If any conversion webhook on any CRD isn't available, all apps on the cluster go to an "unknown" state.
Checklist:
- [x ] I've searched in the docs and FAQ for my answer: https://bit.ly/argocd-faq.
- [x ] I've included steps to reproduce the bug.
- [ x] I've pasted the output of
argocd version.
Describe the bug
Argocd version: v2.12.4+27d1e64
if you install any CRDs on the clusters with conversion webhooks, and the conversion webhook is down, then all applications on the cluster go to an Unknown or an error state:
Failed to load target state: failed to get cluster version for cluster "
If I have SSA on, the UI just gets stuck in "refreshing" and there's a nil pointer exception in the logs.
time="2024-11-18T14:19:18Z" level=error msg="Recovered from panic: runtime error: invalid memory address or nil pointer dereference
goroutine 294 [running]: runtime/debug.Stack() /usr/local/go/src/runtime/debug/stack.go:24 +0x5e
github.com/argoproj/argo-cd/v2/controller.(*ApplicationController).processAppRefreshQueueItem.func1() /go/src/github.com/argoproj/argo-cd/controller/appcontroller.go:1480 +0x54
panic({0x382cd20?, 0x7756330?}) /usr/local/go/src/runtime/panic.go:770 +0x132
github.com/argoproj/argo-cd/v2/controller.(*appStateManager).CompareAppState(0xc00055cd20, 0xc0dae6a408, 0xc0a7114488, {0xc0a792d6c0, 0x1, 0x1}, {0xc0a7920700, 0x1, 0x1}, 0x0, ...) /go/src/github.com/argoproj/argo-cd/controller/state.go:864 +0x5ff9
github.com/argoproj/argo-cd/v2/controller.(*ApplicationController).processAppRefreshQueueItem(0xc0004dec40) /go/src/github.com/argoproj/argo-cd/controller/appcontroller.go:1590 +0x1188
github.com/argoproj/argo-cd/v2/controller.(*ApplicationController).Run.func3() /go/src/github.com/argoproj/argo-cd/controller/appcontroller.go:830 +0x25
k8s.io/apimachinery/pkg/util/wait.BackoffUntil.func1(0x30?) /go/pkg/mod/k8s.io/[email protected]/pkg/util/wait/backoff.go:226 +0x33
k8s.io/apimachinery/pkg/util/wait.BackoffUntil(0xc000636b00, {0x5555d00, 0xc001cec2a0}, 0x1, 0xc000081f80) /go/pkg/mod/k8s.io/[email protected]/pkg/util/wait/backoff.go:227 +0xaf
k8s.io/apimachinery/pkg/util/wait.JitterUntil(0xc000636b00, 0x3b9aca00, 0x0, 0x1, 0xc000081f80) /go/pkg/mod/k8s.io/[email protected]/pkg/util/wait/backoff.go:204 +0x7f
k8s.io/apimachinery/pkg/util/wait.Until(...) /go/pkg/mod/k8s.io/[email protected]/pkg/util/wait/backoff.go:161
created by github.com/argoproj/argo-cd/v2/controller.(*ApplicationController).Run in goroutine 112 /go/src/github.com/argoproj/argo-cd/controller/appcontroller.go:829 +0x865
To Reproduce
Install a CRD with a conversion webhook that goes to an unavailable endpoint.
Expected behavior
I'm not sure what the expected behavior should be. I don't think there should be a NPE when it happens in SSA at the very least.

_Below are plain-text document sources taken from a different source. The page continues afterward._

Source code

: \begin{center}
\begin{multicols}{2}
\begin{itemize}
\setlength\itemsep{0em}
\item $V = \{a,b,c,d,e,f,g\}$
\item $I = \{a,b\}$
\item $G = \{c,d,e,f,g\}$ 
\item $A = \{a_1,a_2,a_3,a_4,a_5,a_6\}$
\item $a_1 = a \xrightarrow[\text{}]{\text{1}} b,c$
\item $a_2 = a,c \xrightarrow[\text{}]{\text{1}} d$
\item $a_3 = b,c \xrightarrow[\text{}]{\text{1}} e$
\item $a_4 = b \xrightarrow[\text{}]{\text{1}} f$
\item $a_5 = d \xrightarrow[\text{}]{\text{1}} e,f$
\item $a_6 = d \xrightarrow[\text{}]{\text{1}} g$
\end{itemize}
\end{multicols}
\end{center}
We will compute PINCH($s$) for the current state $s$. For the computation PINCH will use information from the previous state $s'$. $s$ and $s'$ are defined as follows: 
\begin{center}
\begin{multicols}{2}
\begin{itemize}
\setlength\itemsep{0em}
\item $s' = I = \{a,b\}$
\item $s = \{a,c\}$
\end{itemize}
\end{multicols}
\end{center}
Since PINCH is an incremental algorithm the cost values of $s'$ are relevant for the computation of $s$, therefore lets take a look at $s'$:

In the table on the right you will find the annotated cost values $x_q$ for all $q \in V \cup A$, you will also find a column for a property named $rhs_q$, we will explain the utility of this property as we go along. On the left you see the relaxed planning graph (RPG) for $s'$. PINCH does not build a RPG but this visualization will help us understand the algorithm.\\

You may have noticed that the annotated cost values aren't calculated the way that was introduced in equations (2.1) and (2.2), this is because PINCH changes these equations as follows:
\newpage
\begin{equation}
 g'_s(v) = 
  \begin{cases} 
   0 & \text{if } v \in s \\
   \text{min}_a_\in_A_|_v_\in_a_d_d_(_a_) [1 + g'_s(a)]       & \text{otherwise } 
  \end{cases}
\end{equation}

It would be nice to be able to exclude those resources on an app by app basis, or be able to skip any resources that aren't included in the application? It basically means that if I need to do a new sync to fix the webhook, I can't really do it.
Screenshots
Version
Paste the output from `argocd version` here.
Argocd version: v2.12.4+27d1e64
Logs
Paste any relevant application logs here.
Are you sure the controller is on 2.12.4? Not sure how this line can throw a nil pointer exception:
https://github.com/argoproj/argo-cd/blob/27d1e641b6ea99d9f4bf788c032aeaeefd782910/controller/state.go#L864
I thought the same thing, but I just confirmed and that's what version I'm on.
Just to clarify, argocd version outputs versions for argocd and argocd server. The first one is cli, the 2nd one is server-side. We need the 2nd one. Sorry if you already checked that and that's also 2.12.4.
Tho maybe we have some memory corruption.
Can you try with v2.13.1, please?
Hello, any update on this issue. We are also facing this issue when we are trying to upgrade karpenter-crds with webhook enabled and webhook which has not yet been installed on the cluster causes all the apps to go into unknown state.
We see this issue even with v2.13.2
any update on this? we're facing this exactly same issue, making our clusters going potato in such cases..
Hi @andrii-korotkov-verkada @crenshaw-dev, is there any reason why CRD version which is served but not stored is preferred over the version that is stored? We're running into the same issue (with a different error message) on v2.13.4
e.g. in our case it is BucketLifecycleConfiguration.s3.aws.upbound.io, which has storage version v1beta1 (see source), but ArgoCD is requesting v1beta2, which is visible in the error message, as well as in the "Live manifest" tab in web UI
EDIT: seems like ArgoCD relies on auto discovery, which uses preferredVersion field:
> kubectl get --raw /apis | yq -P
...
- name: s3.aws.upbound.io
versions:
- groupVersion: s3.aws.upbound.io/v1beta2
version: v1beta2
- groupVersion: s3.aws.upbound.io/v1beta1
version: v1beta1
preferredVersion:
groupVersion: s3.aws.upbound.io/v1beta2
version: v1beta2
Hi team - Any update on this? We are hitting this with some crossplane providers. When there is an issue with a conversion webhook it breaks the whole state of the target cluster.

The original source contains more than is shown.